Picture and Text
- First edition
- Author: Henry James
- Language: English
- Genre: Art criticism
- Publisher: Harper and Brothers, New York City
- Publication date: 2-June-1893
- Publication place: United States
- Media type: Print
- Pages: 175

= Picture and Text =

Picture and Text is a collection of essays by Henry James on the art of illustration, published in 1893. The essays are brief profiles of the principal illustrators for Harper and Brothers books and magazines, and has been remembered for extensive and perceptive essays on John Singer Sargent and Honoré Daumier. Included with the essays on black-and-white illustration of texts is a discussion in dialogue form about the similar relation between scenery and play in the theater.

==Summary and themes==
Although originally conceived as an extended puff for Harper artists, who were also personal friends, the book presents some general ideas about the relation between author and illustration, picture and text, as well as the advancing technology of illustration. Both in print and in the theater, James welcomes advances in the technology of realism, but complains if the visual dominates author and actor. He praises the black-and-white engravings of the illustrators for their tact and their illumination of settings, but criticizes elaborate modern stage scenery that overwhelms the actor's art. These essays, although slight, are illustrated with drawings of each other by the artist subjects, and is itself an example of what James extols, as well as being a rare extended essay by James on the unity of the arts.

The illustrators of whom he wrote were an Anglo-American group, all personal friends, at a time when Harper was his principal publisher. They were known in the day for their summer gatherings at the village of Broadway in the Cotswolds, where for several years James joined them, and where Sargent gained his first footing among British artists. Among the artists in the group, Charles Reinhart illustrated some of James' own fiction, Alfred Parsons designed James's gardens at Lamb House, and the sets for James' play Guy Domville whose first, raucous performance he attended. Edwin Abbey and Sargent later collaborated on the enormous wall paintings for the Boston Public Library, and were among the leading artists of their day.

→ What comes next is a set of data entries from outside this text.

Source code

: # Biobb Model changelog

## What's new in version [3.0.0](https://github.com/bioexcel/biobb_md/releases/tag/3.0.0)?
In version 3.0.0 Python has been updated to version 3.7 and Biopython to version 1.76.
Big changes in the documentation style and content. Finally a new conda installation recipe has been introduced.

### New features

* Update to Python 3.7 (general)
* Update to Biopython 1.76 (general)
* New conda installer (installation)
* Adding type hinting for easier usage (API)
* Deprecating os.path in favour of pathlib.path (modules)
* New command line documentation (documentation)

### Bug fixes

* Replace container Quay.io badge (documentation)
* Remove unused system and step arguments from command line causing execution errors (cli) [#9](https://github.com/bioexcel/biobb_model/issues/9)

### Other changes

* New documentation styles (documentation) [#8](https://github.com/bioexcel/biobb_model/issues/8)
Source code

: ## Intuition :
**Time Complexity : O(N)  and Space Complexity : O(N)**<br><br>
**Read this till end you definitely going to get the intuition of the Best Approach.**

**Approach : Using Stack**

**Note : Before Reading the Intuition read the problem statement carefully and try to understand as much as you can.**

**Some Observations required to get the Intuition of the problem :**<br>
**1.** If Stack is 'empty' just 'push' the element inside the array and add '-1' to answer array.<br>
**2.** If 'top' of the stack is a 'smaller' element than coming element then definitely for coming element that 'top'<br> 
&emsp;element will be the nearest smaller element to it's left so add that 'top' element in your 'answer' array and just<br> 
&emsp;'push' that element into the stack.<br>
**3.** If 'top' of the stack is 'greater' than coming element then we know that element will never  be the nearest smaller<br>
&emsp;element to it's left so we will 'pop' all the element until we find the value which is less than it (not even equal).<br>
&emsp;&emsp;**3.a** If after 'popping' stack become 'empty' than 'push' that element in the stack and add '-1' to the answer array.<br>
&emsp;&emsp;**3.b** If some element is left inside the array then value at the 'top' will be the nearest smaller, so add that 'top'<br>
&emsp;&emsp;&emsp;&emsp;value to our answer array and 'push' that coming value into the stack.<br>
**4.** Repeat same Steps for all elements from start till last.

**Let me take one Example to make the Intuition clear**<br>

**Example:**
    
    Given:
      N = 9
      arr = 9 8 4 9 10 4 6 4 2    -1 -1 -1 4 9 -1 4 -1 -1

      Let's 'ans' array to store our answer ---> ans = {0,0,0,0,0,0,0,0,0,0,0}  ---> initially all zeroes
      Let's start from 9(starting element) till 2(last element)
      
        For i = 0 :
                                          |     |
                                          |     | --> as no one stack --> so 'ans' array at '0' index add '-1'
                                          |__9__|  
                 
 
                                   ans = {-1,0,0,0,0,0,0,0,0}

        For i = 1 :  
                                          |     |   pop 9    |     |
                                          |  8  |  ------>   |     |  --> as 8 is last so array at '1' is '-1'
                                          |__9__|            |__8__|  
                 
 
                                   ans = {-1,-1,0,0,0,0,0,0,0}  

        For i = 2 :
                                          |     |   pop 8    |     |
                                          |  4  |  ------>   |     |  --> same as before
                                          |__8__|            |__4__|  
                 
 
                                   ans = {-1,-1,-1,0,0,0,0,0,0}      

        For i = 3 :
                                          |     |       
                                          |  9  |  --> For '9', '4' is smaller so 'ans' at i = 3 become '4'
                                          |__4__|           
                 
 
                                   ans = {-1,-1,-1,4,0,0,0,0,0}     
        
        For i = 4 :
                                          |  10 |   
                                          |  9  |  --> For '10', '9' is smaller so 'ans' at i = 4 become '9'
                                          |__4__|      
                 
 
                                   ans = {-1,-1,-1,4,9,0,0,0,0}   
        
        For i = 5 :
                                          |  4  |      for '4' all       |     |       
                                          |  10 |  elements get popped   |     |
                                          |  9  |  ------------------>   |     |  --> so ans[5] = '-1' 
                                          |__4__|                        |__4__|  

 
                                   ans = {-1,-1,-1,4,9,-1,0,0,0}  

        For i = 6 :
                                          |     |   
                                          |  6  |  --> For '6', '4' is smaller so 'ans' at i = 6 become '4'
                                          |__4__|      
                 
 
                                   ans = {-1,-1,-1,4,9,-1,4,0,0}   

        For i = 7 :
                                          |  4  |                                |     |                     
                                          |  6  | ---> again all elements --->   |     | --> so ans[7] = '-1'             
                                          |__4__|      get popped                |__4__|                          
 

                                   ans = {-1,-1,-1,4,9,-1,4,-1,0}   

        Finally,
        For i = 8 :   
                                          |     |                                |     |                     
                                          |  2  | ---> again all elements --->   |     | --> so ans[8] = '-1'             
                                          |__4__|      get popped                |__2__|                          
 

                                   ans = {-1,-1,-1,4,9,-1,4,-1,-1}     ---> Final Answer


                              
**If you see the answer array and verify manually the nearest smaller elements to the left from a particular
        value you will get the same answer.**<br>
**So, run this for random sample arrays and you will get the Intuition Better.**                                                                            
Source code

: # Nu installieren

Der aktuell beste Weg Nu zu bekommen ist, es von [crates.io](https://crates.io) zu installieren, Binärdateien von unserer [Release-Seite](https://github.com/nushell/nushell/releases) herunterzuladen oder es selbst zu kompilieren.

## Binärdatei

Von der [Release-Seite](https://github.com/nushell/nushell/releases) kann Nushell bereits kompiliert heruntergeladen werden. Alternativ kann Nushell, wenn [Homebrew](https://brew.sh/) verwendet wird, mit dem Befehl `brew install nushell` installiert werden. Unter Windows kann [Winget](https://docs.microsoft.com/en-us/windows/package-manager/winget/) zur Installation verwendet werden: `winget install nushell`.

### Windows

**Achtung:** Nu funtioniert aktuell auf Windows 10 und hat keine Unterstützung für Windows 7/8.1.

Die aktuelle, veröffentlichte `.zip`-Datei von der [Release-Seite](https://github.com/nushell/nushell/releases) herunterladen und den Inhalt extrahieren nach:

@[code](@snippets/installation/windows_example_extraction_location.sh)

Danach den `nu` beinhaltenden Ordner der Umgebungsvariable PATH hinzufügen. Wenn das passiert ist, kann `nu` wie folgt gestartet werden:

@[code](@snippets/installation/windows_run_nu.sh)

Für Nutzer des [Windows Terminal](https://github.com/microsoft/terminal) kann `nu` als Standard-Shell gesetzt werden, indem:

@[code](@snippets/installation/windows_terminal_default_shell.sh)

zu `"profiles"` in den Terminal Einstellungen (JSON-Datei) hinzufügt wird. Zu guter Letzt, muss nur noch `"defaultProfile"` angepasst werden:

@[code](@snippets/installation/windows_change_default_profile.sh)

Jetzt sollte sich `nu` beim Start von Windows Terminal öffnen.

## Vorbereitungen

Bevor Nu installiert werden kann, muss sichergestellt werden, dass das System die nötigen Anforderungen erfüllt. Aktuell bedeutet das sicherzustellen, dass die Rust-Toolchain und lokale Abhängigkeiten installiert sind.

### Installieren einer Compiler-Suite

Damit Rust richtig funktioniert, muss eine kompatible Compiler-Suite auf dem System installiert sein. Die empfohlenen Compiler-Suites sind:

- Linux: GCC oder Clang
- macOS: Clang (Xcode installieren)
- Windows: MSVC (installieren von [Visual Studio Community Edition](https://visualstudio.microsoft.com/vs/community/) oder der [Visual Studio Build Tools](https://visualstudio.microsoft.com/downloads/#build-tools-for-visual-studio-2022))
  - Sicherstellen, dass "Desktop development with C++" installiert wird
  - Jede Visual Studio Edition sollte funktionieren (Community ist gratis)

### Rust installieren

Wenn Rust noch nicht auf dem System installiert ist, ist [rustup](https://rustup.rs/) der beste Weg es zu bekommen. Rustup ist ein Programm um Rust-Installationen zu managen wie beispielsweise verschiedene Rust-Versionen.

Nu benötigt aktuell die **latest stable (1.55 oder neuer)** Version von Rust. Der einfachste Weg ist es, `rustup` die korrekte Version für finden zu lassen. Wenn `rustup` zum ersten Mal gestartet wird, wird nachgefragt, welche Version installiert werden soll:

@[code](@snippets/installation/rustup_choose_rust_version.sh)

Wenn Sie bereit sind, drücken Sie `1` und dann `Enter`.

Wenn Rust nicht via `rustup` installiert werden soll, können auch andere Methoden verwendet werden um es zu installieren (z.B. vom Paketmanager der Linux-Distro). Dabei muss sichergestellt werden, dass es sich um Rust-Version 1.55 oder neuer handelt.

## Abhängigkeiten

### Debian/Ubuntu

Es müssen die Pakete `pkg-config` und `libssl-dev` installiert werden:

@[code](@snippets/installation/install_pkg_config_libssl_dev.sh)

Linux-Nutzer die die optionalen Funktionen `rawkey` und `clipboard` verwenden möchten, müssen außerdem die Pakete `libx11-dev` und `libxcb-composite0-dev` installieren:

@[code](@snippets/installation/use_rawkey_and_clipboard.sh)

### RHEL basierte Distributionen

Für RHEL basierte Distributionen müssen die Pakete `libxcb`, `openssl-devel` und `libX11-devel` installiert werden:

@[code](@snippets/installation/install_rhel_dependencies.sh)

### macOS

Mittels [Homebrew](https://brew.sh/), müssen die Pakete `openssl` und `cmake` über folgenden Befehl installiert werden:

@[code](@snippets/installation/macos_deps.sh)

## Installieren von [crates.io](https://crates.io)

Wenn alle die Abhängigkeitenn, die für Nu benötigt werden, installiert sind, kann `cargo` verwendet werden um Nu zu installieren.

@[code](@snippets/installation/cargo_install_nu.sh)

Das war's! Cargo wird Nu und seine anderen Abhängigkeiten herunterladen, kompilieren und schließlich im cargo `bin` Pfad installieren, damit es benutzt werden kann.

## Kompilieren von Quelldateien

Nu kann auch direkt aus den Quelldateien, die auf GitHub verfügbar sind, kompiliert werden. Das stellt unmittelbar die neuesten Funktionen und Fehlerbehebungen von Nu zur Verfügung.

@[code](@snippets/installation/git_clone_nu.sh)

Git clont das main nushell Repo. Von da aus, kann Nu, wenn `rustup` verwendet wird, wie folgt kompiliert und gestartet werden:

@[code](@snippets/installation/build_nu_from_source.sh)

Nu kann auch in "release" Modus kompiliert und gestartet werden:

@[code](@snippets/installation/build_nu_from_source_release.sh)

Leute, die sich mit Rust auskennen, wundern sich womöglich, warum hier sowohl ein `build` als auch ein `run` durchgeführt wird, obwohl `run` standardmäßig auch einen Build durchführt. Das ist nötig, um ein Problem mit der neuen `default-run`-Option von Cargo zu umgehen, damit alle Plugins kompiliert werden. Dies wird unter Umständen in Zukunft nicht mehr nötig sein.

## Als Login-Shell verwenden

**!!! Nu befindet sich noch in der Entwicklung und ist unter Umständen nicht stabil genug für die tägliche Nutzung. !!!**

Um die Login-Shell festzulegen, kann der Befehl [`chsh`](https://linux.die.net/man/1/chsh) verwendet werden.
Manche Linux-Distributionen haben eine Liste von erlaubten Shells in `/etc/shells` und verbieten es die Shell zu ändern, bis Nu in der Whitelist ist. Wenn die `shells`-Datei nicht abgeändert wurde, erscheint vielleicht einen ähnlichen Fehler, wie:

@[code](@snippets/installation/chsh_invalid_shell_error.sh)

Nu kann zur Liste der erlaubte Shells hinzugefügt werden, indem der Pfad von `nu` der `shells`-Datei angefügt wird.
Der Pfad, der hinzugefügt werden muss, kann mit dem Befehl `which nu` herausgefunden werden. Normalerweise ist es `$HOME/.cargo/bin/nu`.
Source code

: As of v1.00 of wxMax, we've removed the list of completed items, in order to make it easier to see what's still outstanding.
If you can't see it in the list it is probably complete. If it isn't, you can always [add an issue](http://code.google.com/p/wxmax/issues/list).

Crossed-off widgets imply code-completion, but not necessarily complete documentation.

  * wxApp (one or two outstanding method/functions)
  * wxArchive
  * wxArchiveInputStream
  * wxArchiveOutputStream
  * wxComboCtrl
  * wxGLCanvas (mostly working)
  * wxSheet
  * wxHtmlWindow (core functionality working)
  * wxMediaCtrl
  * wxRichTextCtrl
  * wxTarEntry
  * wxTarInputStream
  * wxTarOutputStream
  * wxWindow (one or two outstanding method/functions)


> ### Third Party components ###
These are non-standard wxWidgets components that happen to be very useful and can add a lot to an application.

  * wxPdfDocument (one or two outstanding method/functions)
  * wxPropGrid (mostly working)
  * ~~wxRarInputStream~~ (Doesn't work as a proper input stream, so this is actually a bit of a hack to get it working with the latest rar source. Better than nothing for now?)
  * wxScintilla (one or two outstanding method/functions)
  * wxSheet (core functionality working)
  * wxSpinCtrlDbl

James' treatment of his friend Honore de Daumier was a welcome effort on behalf of an artist many considered little more than a political cartoonist. James found an "impressive depth" in Daumier's portrayal of the peculiar and the (sometimes) ugly. Many of Daumier's subjects are now remembered only in his often slashing work, but that's appropriate because all art "prolongs...preserves...consecrates...raises from the dead."

In his essay on his protégé John Singer Sargent, James marvels at the painter's complete knowledge of his art and his unfailing technical proficiency. James particularly admires Sargent's portraits of women, such as Miss Burckhardt (not identified by name but illustrated in the magazine text of the article) and Madame X (called Madame G in the essay). "There is no greater work of art than a great portrait," James concludes, and Sargent's portraits combine "quick perception" and "lingering reflection."

The essays on Daumier and Sargent have frequently been reprinted, but the book as a whole has been out of print since its first edition, in part because the black-and-white engravings that are its principal subject were so soon to be displaced by photographs and colored illustrations.

===Table of contents===

| Black and White; Edwin A. Abbey; Charles S. Reinhart; Alfred Parsons; | John S. Sargent; Honoré Daumier; After the Play; |

==Critical evaluation==
The book has not attracted much attention. In the 1950s some critics held James' enthusiasm for Sargent against him. When Sargent's own critical position improved, James' appreciation of his fellow expatriate seemed more perceptive and praiseworthy.

Many critics have lauded James for his warm and humorous essay on Daumier, which helped establish the caricaturist as a serious artist. James' essays on the other artists in the book have sometimes been dismissed as little more than cheerful compliments for professional acquaintances. In the second volume of his biography of James, Sheldon Novick has noted the importance of the Broadway group of artists to James personally, reproduced some of their portraits and discussed the broader ideas visible in these slight essays.